(Data records)

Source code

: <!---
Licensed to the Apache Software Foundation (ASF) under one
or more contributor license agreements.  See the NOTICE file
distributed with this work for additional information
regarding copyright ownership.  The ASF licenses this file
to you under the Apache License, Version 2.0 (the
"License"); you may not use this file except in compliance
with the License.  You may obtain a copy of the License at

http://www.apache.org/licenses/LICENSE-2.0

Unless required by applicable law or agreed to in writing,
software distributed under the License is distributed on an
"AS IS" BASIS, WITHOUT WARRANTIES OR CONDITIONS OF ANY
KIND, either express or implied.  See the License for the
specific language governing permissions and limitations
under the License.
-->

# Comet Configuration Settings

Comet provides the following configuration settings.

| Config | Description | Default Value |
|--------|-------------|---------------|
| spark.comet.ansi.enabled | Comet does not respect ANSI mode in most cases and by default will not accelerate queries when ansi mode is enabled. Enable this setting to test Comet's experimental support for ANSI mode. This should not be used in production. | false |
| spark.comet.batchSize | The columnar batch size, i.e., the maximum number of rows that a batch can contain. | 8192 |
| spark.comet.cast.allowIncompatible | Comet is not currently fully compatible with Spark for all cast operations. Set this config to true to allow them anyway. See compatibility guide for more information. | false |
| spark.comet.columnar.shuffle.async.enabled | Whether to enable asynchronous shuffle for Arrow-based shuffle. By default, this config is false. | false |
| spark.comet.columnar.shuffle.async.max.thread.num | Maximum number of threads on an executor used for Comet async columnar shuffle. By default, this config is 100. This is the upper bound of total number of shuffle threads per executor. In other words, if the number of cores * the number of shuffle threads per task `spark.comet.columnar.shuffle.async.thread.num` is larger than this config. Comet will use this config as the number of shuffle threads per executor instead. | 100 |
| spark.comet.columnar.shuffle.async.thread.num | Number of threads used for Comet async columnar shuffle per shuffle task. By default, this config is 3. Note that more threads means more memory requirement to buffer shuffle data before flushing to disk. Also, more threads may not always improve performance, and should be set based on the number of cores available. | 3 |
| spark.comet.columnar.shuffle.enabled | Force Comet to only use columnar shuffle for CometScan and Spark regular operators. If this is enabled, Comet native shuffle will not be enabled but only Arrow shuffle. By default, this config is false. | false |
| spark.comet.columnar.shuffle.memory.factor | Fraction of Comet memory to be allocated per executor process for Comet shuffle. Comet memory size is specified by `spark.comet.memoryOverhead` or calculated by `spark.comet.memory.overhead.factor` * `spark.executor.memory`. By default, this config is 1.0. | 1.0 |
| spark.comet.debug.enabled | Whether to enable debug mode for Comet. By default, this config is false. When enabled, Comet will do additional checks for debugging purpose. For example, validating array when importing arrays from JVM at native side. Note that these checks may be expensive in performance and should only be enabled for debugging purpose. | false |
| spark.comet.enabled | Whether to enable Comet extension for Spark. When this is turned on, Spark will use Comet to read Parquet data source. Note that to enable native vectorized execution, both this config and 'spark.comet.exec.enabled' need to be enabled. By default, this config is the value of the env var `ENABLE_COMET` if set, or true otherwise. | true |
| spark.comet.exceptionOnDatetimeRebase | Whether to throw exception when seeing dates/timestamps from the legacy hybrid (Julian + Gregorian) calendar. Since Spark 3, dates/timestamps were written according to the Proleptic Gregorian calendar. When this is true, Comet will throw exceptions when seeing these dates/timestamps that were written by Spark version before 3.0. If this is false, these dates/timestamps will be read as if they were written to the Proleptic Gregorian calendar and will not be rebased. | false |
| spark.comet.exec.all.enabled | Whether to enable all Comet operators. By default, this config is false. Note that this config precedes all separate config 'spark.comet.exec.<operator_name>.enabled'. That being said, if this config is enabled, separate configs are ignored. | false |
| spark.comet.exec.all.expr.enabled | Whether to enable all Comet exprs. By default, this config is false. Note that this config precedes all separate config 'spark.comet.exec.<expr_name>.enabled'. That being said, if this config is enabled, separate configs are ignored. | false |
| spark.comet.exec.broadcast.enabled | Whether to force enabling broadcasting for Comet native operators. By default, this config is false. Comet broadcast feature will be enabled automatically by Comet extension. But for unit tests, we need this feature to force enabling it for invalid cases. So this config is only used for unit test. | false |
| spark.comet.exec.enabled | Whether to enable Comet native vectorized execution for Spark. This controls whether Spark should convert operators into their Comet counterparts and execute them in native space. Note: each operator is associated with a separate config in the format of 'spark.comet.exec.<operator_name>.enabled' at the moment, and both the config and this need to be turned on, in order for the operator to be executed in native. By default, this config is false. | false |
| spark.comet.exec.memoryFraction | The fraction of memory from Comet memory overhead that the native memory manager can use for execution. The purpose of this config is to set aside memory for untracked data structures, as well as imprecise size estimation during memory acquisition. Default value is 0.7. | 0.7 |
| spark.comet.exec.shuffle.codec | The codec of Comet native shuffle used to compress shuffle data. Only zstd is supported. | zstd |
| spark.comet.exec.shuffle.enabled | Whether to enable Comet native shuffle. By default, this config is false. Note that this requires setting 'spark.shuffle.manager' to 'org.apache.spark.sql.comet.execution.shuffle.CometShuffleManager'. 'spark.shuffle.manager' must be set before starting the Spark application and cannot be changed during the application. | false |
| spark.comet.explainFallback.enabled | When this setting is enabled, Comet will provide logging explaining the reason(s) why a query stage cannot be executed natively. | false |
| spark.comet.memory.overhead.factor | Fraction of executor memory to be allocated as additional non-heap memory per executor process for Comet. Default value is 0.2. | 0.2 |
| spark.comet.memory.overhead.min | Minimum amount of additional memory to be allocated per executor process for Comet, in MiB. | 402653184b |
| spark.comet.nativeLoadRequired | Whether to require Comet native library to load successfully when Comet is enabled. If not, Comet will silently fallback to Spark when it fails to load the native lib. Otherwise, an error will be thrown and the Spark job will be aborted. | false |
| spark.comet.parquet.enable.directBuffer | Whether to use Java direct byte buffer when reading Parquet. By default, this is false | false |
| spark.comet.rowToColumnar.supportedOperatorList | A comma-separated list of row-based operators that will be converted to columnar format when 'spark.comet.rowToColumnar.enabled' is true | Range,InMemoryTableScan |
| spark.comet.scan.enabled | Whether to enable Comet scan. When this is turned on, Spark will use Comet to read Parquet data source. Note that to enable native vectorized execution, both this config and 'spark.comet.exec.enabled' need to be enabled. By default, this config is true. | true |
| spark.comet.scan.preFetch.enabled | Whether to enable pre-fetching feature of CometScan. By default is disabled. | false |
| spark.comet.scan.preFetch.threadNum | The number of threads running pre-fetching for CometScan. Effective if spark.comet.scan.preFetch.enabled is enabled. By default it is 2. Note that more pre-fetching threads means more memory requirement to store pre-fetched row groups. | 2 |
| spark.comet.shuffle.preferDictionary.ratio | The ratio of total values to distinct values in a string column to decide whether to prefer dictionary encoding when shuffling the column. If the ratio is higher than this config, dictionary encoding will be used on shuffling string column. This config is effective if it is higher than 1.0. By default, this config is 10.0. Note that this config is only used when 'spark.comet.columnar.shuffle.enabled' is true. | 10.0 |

● **Exercise objective**: Write out exactly the lines above between the line with "under the License." and the line with "spark.comet.columnar.shuffle.async.enabled | Whether", inclusive, and nothing beyond them.

● **Exercise solution**:
under the License.
-->

# Comet Configuration Settings

Comet provides the following configuration settings.

| Config | Description | Default Value |
|--------|-------------|---------------|
| spark.comet.ansi.enabled | Comet does not respect ANSI mode in most cases and by default will not accelerate queries when ansi mode is enabled. Enable this setting to test Comet's experimental support for ANSI mode. This should not be used in production. | false |
| spark.comet.batchSize | The columnar batch size, i.e., the maximum number of rows that a batch can contain. | 8192 |
| spark.comet.cast.allowIncompatible | Comet is not currently fully compatible with Spark for all cast operations. Set this config to true to allow them anyway. See compatibility guide for more information. | false |
| spark.comet.columnar.shuffle.async.enabled | Whether to enable asynchronous shuffle for Arrow-based shuffle. By default, this config is false. | false |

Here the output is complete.